MATERIAL FOR THE TASK section start

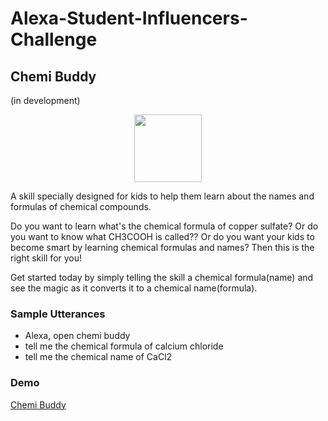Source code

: # Alexa-Student-Influencers-Challenge
## Chemi Buddy
(in development)
<p align="center">
  <img width="108" height="108" src="https://user-images.githubusercontent.com/33070301/51008803-5734a100-1573-11e9-88af-2b3fd9bd1ae4.png">
</p>

A skill specially designed for kids to help them learn about the names and formulas of chemical compounds.

Do you want to learn what's the chemical formula of copper sulfate? Or do you want to know what CH3COOH is called?? Or do you want your kids to become smart by learning chemical formulas and names? Then this is the right skill for you! 

Get started today by simply telling the skill a chemical formula(name) and see the magic as it converts it to a chemical name(formula).

### Sample Utterances
- Alexa, open chemi buddy
- tell me the chemical formula of calcium chloride
- tell me the chemical name of CaCl2

### Demo
[Chemi Buddy](https://youtu.be/A8fcUjXQZio)
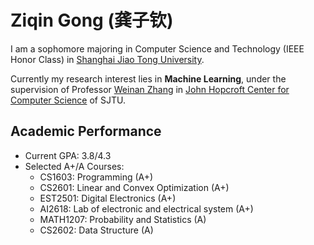 # Ziqin Gong (龚子钦)

I am a sophomore majoring in Computer Science and Technology (IEEE Honor Class) in [Shanghai Jiao Tong University](https://www.sjtu.edu.cn).

Currently my research interest lies in **Machine Learning**, under the supervision of Professor [Weinan Zhang](http://wnzhang.net/) in [John Hopcroft Center for Computer Science](https://jhc.sjtu.edu.cn/) of SJTU.

## Academic Performance

- Current GPA: 3.8/4.3
- Selected A+/A Courses:
  - CS1603: Programming (A+)
  - CS2601: Linear and Convex Optimization (A+)
  - EST2501: Digital Electronics (A+)
  - AI2618: Lab of electronic and electrical system	(A+)
  - MATH1207: Probability and Statistics (A)
  - CS2602: Data Structure (A)
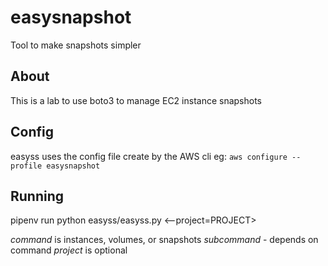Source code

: # easysnapshot
Tool to make snapshots simpler

## About

This is a lab to use boto3 to manage EC2 instance snapshots

## Config
easyss uses the config file create by the AWS cli eg:
`aws configure --profile easysnapshot`

## Running

pipenv run python easyss/easyss.py <command> <subcommand> <--project=PROJECT>

*command* is instances, volumes, or snapshots
*subcommand* - depends on command 
*project* is optional



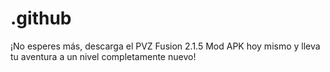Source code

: # .github
¡No esperes más, descarga el PVZ Fusion 2.1.5 Mod APK hoy mismo y lleva tu aventura a un nivel completamente nuevo!
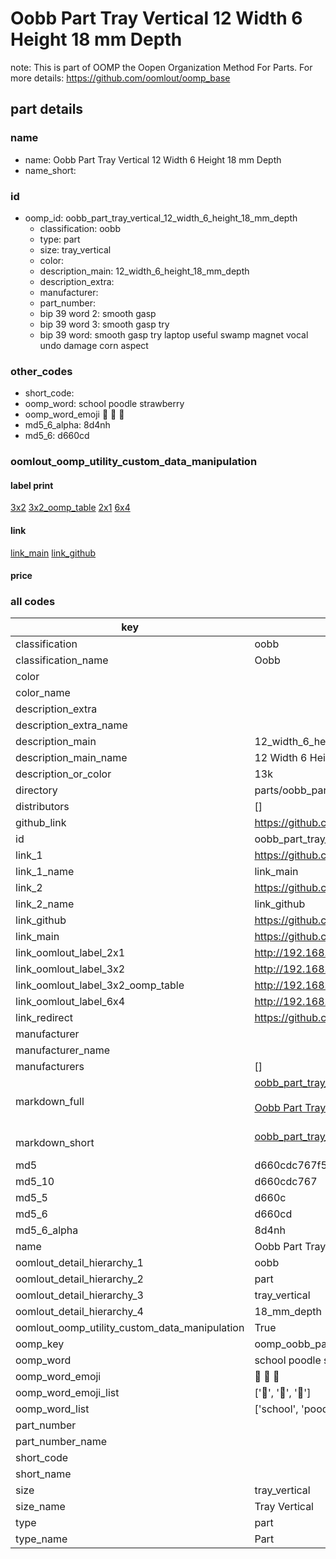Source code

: # Oobb Part Tray Vertical 12 Width 6 Height 18 mm Depth  

note: This is part of OOMP the Oopen Organization Method For Parts. For more details: https://github.com/oomlout/oomp_base

##  part details
  







### name
* name: Oobb Part Tray Vertical 12 Width 6 Height 18 mm Depth
* name_short: 
### id
* oomp_id: oobb_part_tray_vertical_12_width_6_height_18_mm_depth
  * classification: oobb
  * type: part
  * size: tray_vertical
  * color: 
  * description_main: 12_width_6_height_18_mm_depth
  * description_extra: 
  * manufacturer: 
  * part_number: 
  * bip 39 word 2: smooth gasp
  * bip 39 word 3: smooth gasp try
  * bip 39 word: smooth gasp try laptop useful swamp magnet vocal undo damage corn aspect

### other_codes
* short_code: 
* oomp_word: school poodle strawberry
* oomp_word_emoji :school: :poodle: :strawberry:
* md5_6_alpha: 8d4nh
* md5_6: d660cd






### oomlout_oomp_utility_custom_data_manipulation
#### label print
[3x2](http://192.168.1.245:1112/?label=oomp%208d4nh)
[3x2_oomp_table](http://192.168.1.108:1112/?label=oomp%208d4nh)
[2x1](http://192.168.1.242:1112/?label=oomp%208d4nh)
[6x4](http://192.168.1.55:1112/?label=oomp%208d4nh)    

#### link

[link_main](https://github.com/oomlout/oomlout_oomp_version_1_messy/tree/main/parts/oobb_part_tray_vertical_12_width_6_height_18_mm_depth) [link_github](https://github.com/oomlout/oomlout_oomp_version_1_messy/tree/main/parts/oobb_part_tray_vertical_12_width_6_height_18_mm_depth)                             

#### price







### all codes 
| key | value |  
| --- | --- |  
| classification | oobb |  
| classification_name | Oobb |  
| color |  |  
| color_name |  |  
| description_extra |  |  
| description_extra_name |  |  
| description_main | 12_width_6_height_18_mm_depth |  
| description_main_name | 12 Width 6 Height 18 mm Depth |  
| description_or_color | 13k |  
| directory | parts/oobb_part_tray_vertical_12_width_6_height_18_mm_depth |  
| distributors | [] |  
| github_link | https://github.com/oomlout/oomlout_oomp_part_src/tree/main/parts/oobb_part_tray_vertical_12_width_6_height_18_mm_depth |  
| id | oobb_part_tray_vertical_12_width_6_height_18_mm_depth |  
| link_1 | https://github.com/oomlout/oomlout_oomp_version_1_messy/tree/main/parts/oobb_part_tray_vertical_12_width_6_height_18_mm_depth |  
| link_1_name | link_main |  
| link_2 | https://github.com/oomlout/oomlout_oomp_version_1_messy/tree/main/parts/oobb_part_tray_vertical_12_width_6_height_18_mm_depth |  
| link_2_name | link_github |  
| link_github | https://github.com/oomlout/oomlout_oomp_version_1_messy/tree/main/parts/oobb_part_tray_vertical_12_width_6_height_18_mm_depth |  
| link_main | https://github.com/oomlout/oomlout_oomp_version_1_messy/tree/main/parts/oobb_part_tray_vertical_12_width_6_height_18_mm_depth |  
| link_oomlout_label_2x1 | http://192.168.1.242:1112/?label=oomp%208d4nh |  
| link_oomlout_label_3x2 | http://192.168.1.245:1112/?label=oomp%208d4nh |  
| link_oomlout_label_3x2_oomp_table | http://192.168.1.108:1112/?label=oomp%208d4nh |  
| link_oomlout_label_6x4 | http://192.168.1.55:1112/?label=oomp%208d4nh |  
| link_redirect | https://github.com/oomlout/oomlout_oomp_version_1_messy/tree/main/parts/oobb_part_tray_vertical_12_width_6_height_18_mm_depth |  
| manufacturer |  |  
| manufacturer_name |  |  
| manufacturers | [] |  
| markdown_full | [oobb_part_tray_vertical_12_width_6_height_18_mm_depth](none)<br>[](none)<br>[Oobb Part Tray Vertical 12 Width 6 Height 18 Mm Depth](none)<br><br> |  
| markdown_short | [oobb_part_tray_vertical_12_width_6_height_18_mm_depth](none)<br><br> |  
| md5 | d660cdc767f550bf6cf7f7d1d3d80e67 |  
| md5_10 | d660cdc767 |  
| md5_5 | d660c |  
| md5_6 | d660cd |  
| md5_6_alpha | 8d4nh |  
| name | Oobb Part Tray Vertical 12 Width 6 Height 18 mm Depth |  
| oomlout_detail_hierarchy_1 | oobb |  
| oomlout_detail_hierarchy_2 | part |  
| oomlout_detail_hierarchy_3 | tray_vertical |  
| oomlout_detail_hierarchy_4 | 18_mm_depth |  
| oomlout_oomp_utility_custom_data_manipulation | True |  
| oomp_key | oomp_oobb_part_tray_vertical_12_width_6_height_18_mm_depth |  
| oomp_word | school poodle strawberry |  
| oomp_word_emoji | :school: :poodle: :strawberry: |  
| oomp_word_emoji_list | [':school:', ':poodle:', ':strawberry:'] |  
| oomp_word_list | ['school', 'poodle', 'strawberry'] |  
| part_number |  |  
| part_number_name |  |  
| short_code |  |  
| short_name |  |  
| size | tray_vertical |  
| size_name | Tray Vertical |  
| type | part |  
| type_name | Part |  
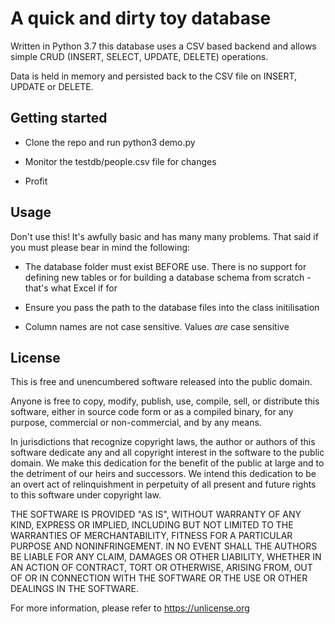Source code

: # A quick and dirty toy database

Written in Python 3.7 this database uses a CSV based backend and allows simple
CRUD (INSERT, SELECT, UPDATE, DELETE) operations.

Data is held in memory and persisted back to the CSV file on INSERT, UPDATE or 
DELETE.

## Getting started

 * Clone the repo and run python3 demo.py

 * Monitor the testdb/people.csv file for changes

 * Profit

## Usage

Don't use this! It's awfully basic and has many many problems. That said if you
must please bear in mind the following:

 * The database folder must exist BEFORE use. There is no support for defining 
 new tables or for building a database schema from scratch - that's what Excel
 if for
 
 * Ensure you pass the path to the database files into the class initilisation

 * Column names are not case sensitive. Values _are_ case sensitive

## License

This is free and unencumbered software released into the public domain.

Anyone is free to copy, modify, publish, use, compile, sell, or
distribute this software, either in source code form or as a compiled
binary, for any purpose, commercial or non-commercial, and by any
means.

In jurisdictions that recognize copyright laws, the author or authors
of this software dedicate any and all copyright interest in the
software to the public domain. We make this dedication for the benefit
of the public at large and to the detriment of our heirs and
successors. We intend this dedication to be an overt act of
relinquishment in perpetuity of all present and future rights to this
software under copyright law.

THE SOFTWARE IS PROVIDED "AS IS", WITHOUT WARRANTY OF ANY KIND,
EXPRESS OR IMPLIED, INCLUDING BUT NOT LIMITED TO THE WARRANTIES OF
MERCHANTABILITY, FITNESS FOR A PARTICULAR PURPOSE AND NONINFRINGEMENT.
IN NO EVENT SHALL THE AUTHORS BE LIABLE FOR ANY CLAIM, DAMAGES OR
OTHER LIABILITY, WHETHER IN AN ACTION OF CONTRACT, TORT OR OTHERWISE,
ARISING FROM, OUT OF OR IN CONNECTION WITH THE SOFTWARE OR THE USE OR
OTHER DEALINGS IN THE SOFTWARE.

For more information, please refer to <https://unlicense.org>
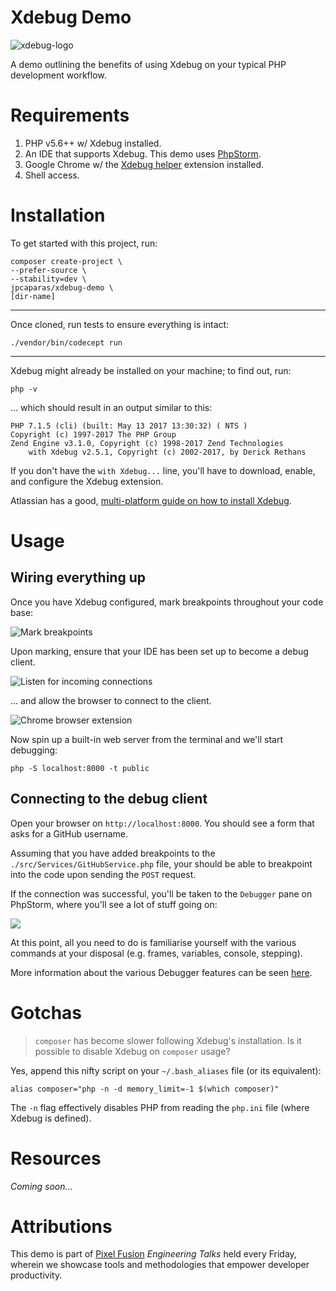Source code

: # Xdebug Demo

![xdebug-logo](https://upload.wikimedia.org/wikipedia/en/5/5e/Xdebug-logo.png)

A demo outlining the benefits of using Xdebug on your typical PHP development workflow.


# Requirements

1. PHP v5.6++ w/ Xdebug installed.
1. An IDE that supports Xdebug. This demo uses [PhpStorm](https://www.jetbrains.com/phpstorm/).
1. Google Chrome w/ the [Xdebug helper](https://chrome.google.com/webstore/detail/xdebug-helper/eadndfjplgieldjbigjakmdgkmoaaaoc?hl=en) extension installed.
1. Shell access.


# Installation

To get started with this project, run:

    composer create-project \
    --prefer-source \
    --stability=dev \
    jpcaparas/xdebug-demo \
    [dir-name]
    
---

Once cloned, run tests to ensure everything is intact:

    ./vendor/bin/codecept run
    
    
---

Xdebug might already be installed on your machine; to find out, run:

    php -v
    
... which should result in an output similar to this:

    PHP 7.1.5 (cli) (built: May 13 2017 13:30:32) ( NTS )
    Copyright (c) 1997-2017 The PHP Group
    Zend Engine v3.1.0, Copyright (c) 1998-2017 Zend Technologies
        with Xdebug v2.5.1, Copyright (c) 2002-2017, by Derick Rethans


If you don't have the `with Xdebug...` line, you'll have to download, enable, and configure the Xdebug extension.

Atlassian has a good, [multi-platform guide on how to install Xdebug](https://confluence.jetbrains.com/display/PhpStorm/Xdebug+Installation+Guide).


# Usage

## Wiring everything up

Once you have Xdebug configured, mark breakpoints throughout your code base:

![Mark breakpoints](http://i.imgur.com/Scuv8yLl.jpg)

Upon marking, ensure that your IDE has been set up to become a debug client.

![Listen for incoming connections](http://i.imgur.com/K52Ufz6m.png)

... and allow the browser to connect to the client.

![Chrome browser extension](http://i.imgur.com/jwtbq2Xm.png)

Now spin up a built-in web server from the terminal and we'll start debugging:

    php -S localhost:8000 -t public
    

## Connecting to the debug client
    
Open your browser on `http://localhost:8000`. You should see a form that asks for a GitHub username.

Assuming that you have added breakpoints to the `./src/Services/GitHubService.php` file, your should be able to breakpoint into the code upon sending the `POST` request.

If the connection was successful, you'll be taken to the `Debugger` pane on PhpStorm, where you'll see a lot of stuff going on:

![](http://i.imgur.com/AKMD6Ahl.jpg)

At this point, all you need to do is familiarise yourself with the various commands at your disposal (e.g. frames, variables, console, stepping).

More information about the various Debugger features can be seen [here](https://confluence.jetbrains.com/display/PhpStorm/Zero-configuration+Web+Application+Debugging+with+Xdebug+and+PhpStorm).


# Gotchas

> `composer` has become slower following Xdebug's installation. Is it possible to disable Xdebug on `composer` usage?
 
Yes, append this nifty script on your `~/.bash_aliases` file (or its equivalent):

    alias composer="php -n -d memory_limit=-1 $(which composer)"

The `-n` flag effectively disables PHP from reading the `php.ini` file (where Xdebug is defined).

# Resources

_Coming soon..._


# Attributions

This demo is part of [Pixel Fusion](https://pixelfusion.co.nz) _Engineering Talks_ held every Friday, wherein we showcase tools and methodologies that empower developer productivity.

MATERIAL FOR THE TASK section end

*THE TASK*
What lines in the data above contain the word "imgur"? Copy them all.

*OUTPUT OF THE EXERCISE*
![Mark breakpoints](http://i.imgur.com/Scuv8yLl.jpg)
![Listen for incoming connections](http://i.imgur.com/K52Ufz6m.png)
![Chrome browser extension](http://i.imgur.com/jwtbq2Xm.png)
![](http://i.imgur.com/AKMD6Ahl.jpg)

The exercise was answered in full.